Richard Hunter, head of markets at Interactive Investor

Richard Hunter, head of markets at Interactive Investor

Based on valuations, Britain trades about half of what the US (and most of the developed world) gets.

Many agree that the UK market has been overdue for a revaluation. It remains completely unclear when that could happen.

Recession

The holy grail for investors this year has been whether the Federal Reserve can engineer a soft landing in the US, where economic growth is sustained despite the offsetting effect of an aggressive rate hike policy.

The current optimism that this will be reflected next year has been a pillar of recent market strength and will certainly be an important factor in determining sentiment.

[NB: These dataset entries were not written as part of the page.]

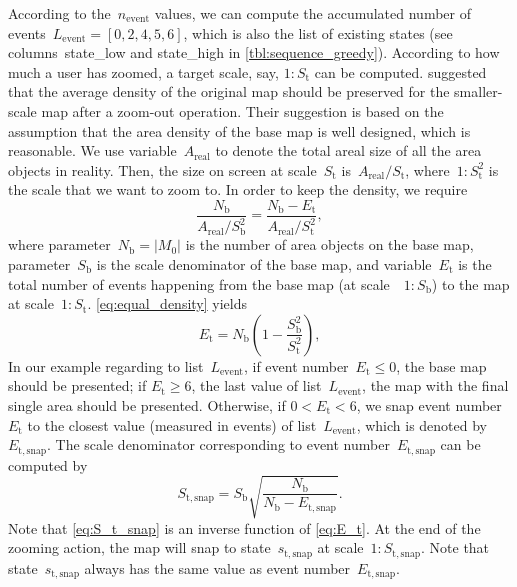 \documentclass[ijgi,article,submit,moreauthors,pdftex]{Definitions/mdpi}
\begin{document}
According to the~$n_\mathrm{event}$ values,
we can compute the accumulated number of events~$L_\mathrm{event} = 
[0, 2, 4, 5, 6]$,
which is also the list of existing states
(see columns~state\_low and state\_high in \tbl\ref{tbl:sequence_greedy}).
According to how much a user has zoomed,
a target scale, say, $1:S_\mathrm{t}$ can be computed.
\citet{Huang2016Webmap} suggested that 
the average density of the original map should be preserved 
for the smaller-scale map after a zoom-out operation.
Their suggestion is based on the assumption that 
the area density of the base map is well designed, which is reasonable.
We use variable~$A_\mathrm{real}$ to denote the total areal size of 
all the area objects in reality.
Then, the size on screen at scale~$S_\mathrm{t}$ 
is~$A_\mathrm{real} \big/ S_\mathrm{t}$,
where~$1:S^2_\mathrm{t}$ is the scale that we want to zoom to.
In order to keep the density, we require
\begin{equation}
\label{eq:equal_density}
\frac{N_\mathrm{b}}{A_\mathrm{real} \big/ S^2_\mathrm{b}} =
\frac{N_\mathrm{b}-E_\mathrm{t}}{A_\mathrm{real} \big/ S^2_\mathrm{t}},
\end{equation}
where parameter~$N_\mathrm{b} = |M_0|$ is the number of area objects on the base map,
parameter~$S_\mathrm{b}$ is the scale denominator of the base map,
and variable~$E_\mathrm{t}$ is the total number of events 
happening from the base map (at scale~~$1:S_\mathrm{b}$) 
to the map at scale~$1:S_\mathrm{t}$.
\eq\ref{eq:equal_density} yields
\begin{equation}
\label{eq:E_t}
E_\mathrm{t} = N_\mathrm{b} \left(1-\frac{S^2_\mathrm{b}}{S^2_\mathrm{t}}\right),
\end{equation}
In our example regarding to list~$L_\mathrm{event}$,
if event number~$E_\mathrm{t} \le 0$, the base map should be presented;
if $E_\mathrm{t} \ge 6$, the last value of list~$L_\mathrm{event}$,
the map with the final single area should be presented.
Otherwise, if $0<E_\mathrm{t} < 6$, we snap event number~$E_\mathrm{t}$ 
to the closest value (measured in events) of list~$L_\mathrm{event}$,
which is denoted by~$E_\mathrm{t,snap}$.
The scale denominator corresponding to event number~$E_\mathrm{t,snap}$
can be computed by 
\begin{equation}
\label{eq:S_t_snap}
S_\mathrm{t,snap} = S_\mathrm{b} \sqrt{\frac{N_\mathrm{b}}{N_\mathrm{b}-E_\mathrm{t,snap}}}.
\end{equation}
Note that \eq\ref{eq:S_t_snap} is an inverse function of \eq\ref{eq:E_t}.
At the end of the zooming action, 
the map will snap to state~$s_\mathrm{t,snap}$
at scale~$1:S_\mathrm{t,snap}$.
Note that state~$s_\mathrm{t,snap}$ always has 
the same value as event number~$E_\mathrm{t,snap}$.
\end{document}
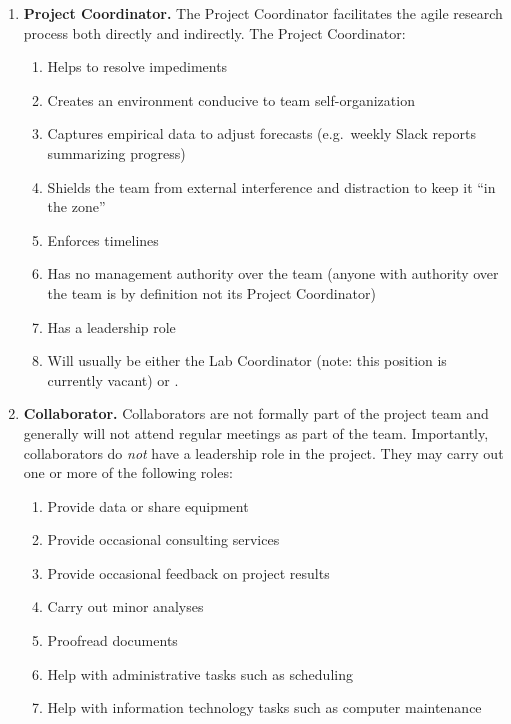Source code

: \documentclass{tufte-book} %
\begin{document}
\begin{enumerate}
\item \textbf{Project Coordinator.} The Project Coordinator facilitates
  the agile research process both directly and indirectly. The Project Coordinator:
\begin{enumerate}
\item Helps to resolve impediments 
\item Creates an environment conducive to team self-organization
\item Captures empirical data to adjust forecasts (e.g.\ weekly Slack
  reports summarizing progress)
\item Shields the team from external interference and distraction to
  keep it ``in the zone''
\item Enforces timelines
\item Has no management authority over the team (anyone with authority
  over the team is by definition not its Project
  Coordinator)
\item Has a leadership role
\item Will usually be either the Lab Coordinator (note: this position is currently vacant) or \director. %
\end{enumerate}

\item \textbf{Collaborator.}  Collaborators are not formally part of
  the project team and generally will not attend regular meetings as
  part of the team.  Importantly, collaborators do \textit{not} have a leadership role in
  the project.  They may carry out one or more of the
  following roles:
\begin{enumerate}
\item Provide data or share equipment 
\item Provide occasional consulting services
\item Provide occasional feedback on project results
\item Carry out minor analyses
\item Proofread documents
\item Help with administrative tasks such as scheduling
\item Help with information technology tasks such as computer
  maintenance


\end{enumerate}
\end{enumerate}
\end{document}
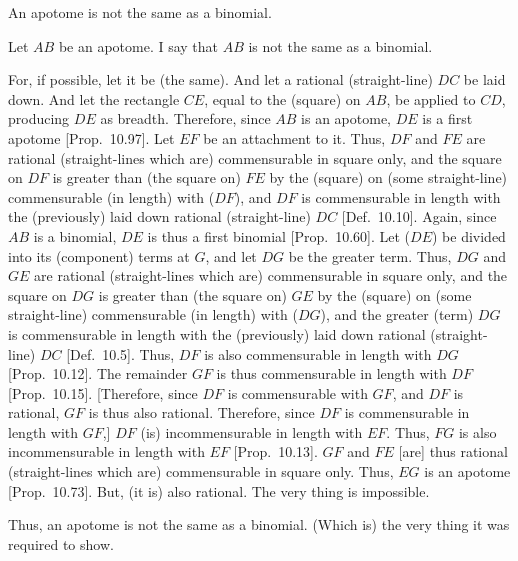 \begin{Parallel}{}{}
{An apotome is not the same as a binomial.

\epsfysize=2.4in
\centerline{}

Let $AB$ be an apotome. I say that $AB$ is not the same as a binomial.

For, if possible, let it be (the same). And let a rational (straight-line)
$DC$ be laid down. And let the rectangle $CE$, equal to the (square) on $AB$, be applied to $CD$, producing $DE$ as breadth. Therefore,
since $AB$ is an apotome, $DE$ is a first apotome [Prop.~10.97]. Let $EF$ be an attachment to it.
Thus, $DF$ and $FE$ are rational (straight-lines which are) commensurable
in square only, and the square on $DF$ is greater than (the square on)
$FE$ by the (square) on (some straight-line) commensurable (in length)
with ($DF$), and $DF$ is commensurable in length with the (previously)
laid down rational (straight-line) $DC$ [Def.~10.10]. 
Again, since $AB$ is a binomial, $DE$ is thus a first binomial [Prop.~10.60]. Let ($DE$) be divided
into its (component) terms at $G$, and let $DG$ be the greater term.
Thus, $DG$ and $GE$ are rational (straight-lines which are)
commensurable in square only, and the square on $DG$ is greater
than (the square on) $GE$ by the (square) on (some straight-line)
commensurable (in length) with ($DG$), and the greater (term)
$DG$ is commensurable in length with the (previously)
laid down rational (straight-line) $DC$ [Def.~10.5].
Thus, $DF$ is also commensurable in length with $DG$ [Prop.~10.12].
The remainder $GF$ is thus commensurable in length with $DF$
[Prop.~10.15]. [Therefore, since
$DF$ is commensurable with $GF$, and $DF$ is rational, $GF$
is thus also rational. Therefore, since $DF$ is commensurable
in length with $GF$,] $DF$ (is) incommensurable in length with $EF$.
Thus, $FG$ is also incommensurable in length with $EF$ [Prop.~10.13]. $GF$ and $FE$ [are] thus
rational (straight-lines which are) commensurable in square only.
Thus, $EG$ is an apotome [Prop.~10.73].
But, (it is) also rational. The very thing is impossible.

Thus, an apotome is not the same as a binomial. (Which is) the very thing
it was required to show.}
\end{Parallel}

In Britain the situation is more problematic, with a recent decline in consumer durables spending due to cost-of-living pressures a worrying trend. Meanwhile, inflation (and even interest rates) remain high, which, combined with anemic economic growth, could yet push Britain into recession territory.

Inflation

At various times this year, inflation and the need to raise interest rates to control it have put some drag on both market performance and sentiment.

The latest data suggests that some battles have been won, but not the war. There is also the possibility that the 'last distance' between, say, 3 percent inflation and a 2 percent target could be the most difficult.

A cooling labor market and falling costs of living would help, as would stabilizing energy prices. Meanwhile, the Fed's current mantra, “higher for longer,” is an example of central banks' determination to get the headline figure back to target rates once and for all.

The 'beautiful seven' of technology

The so-called 'Magnificent Seven' stocks in the US – Apple, Amazon, Alphabet, Nvidia, Meta, Microsoft and Tesla – have had a positive but disproportionate impact on market performance this year.

It is estimated that they represent 29 percent of the S&P 500 in terms of market capitalization, a dominant position. Furthermore, Goldman Sachs has shown that this handful of stocks are up 71 percent this year, while the remaining 493 companies have gained just 6 percent – ​​an astonishing revelation.

But can it continue?

As mentioned above, the potential applications (and profitability) of AI have certainly lit a fire under tech stocks this year, and the Magnificent Seven in particular.

But AI isn't the only game in town.

We're seeing rapid and massive innovations in many other areas, ranging from augmented reality (AR) to 6G technology, which should revolutionize network communications – and much in between.

Personalized healthcare and treatment based on DNA data are no longer a distant dream, while developments in nanotechnology are finding new applications in a wide range of industries.

Innovation will continue to develop rapidly and many of the larger technology companies in particular appear to be able to benefit from this. As we said this time last year, 'it may also be fair to say that investors are ignoring the tech giants at their peril, as there is plenty of room for further growth'.

Yield

Bond yields, which are an important guide to interest rates, have been elevated for most of this year in light of increased interest rate expectations.

The situation should hopefully have stabilized by now, as evidenced by a recent drop in interest rates.

In any case, given the inverse relationship between bond prices and yields, both capital gains and an attractive interest rate level are possible.

They would also likely be targeted for interest rate buying if economic shocks were to occur, with investors comforted by the safety of government bonds such as US government bonds and UK government bonds.

Dividend yields will also remain a theme for income-seeking investors in particular. On average, the FTSE 100 currently yields 3.9 percent, and while dividends can never be guaranteed, the prospects are high that such returns can be maintained given the strength of the underlying components.

Richard Hunter is head of markets at Interactive Investor.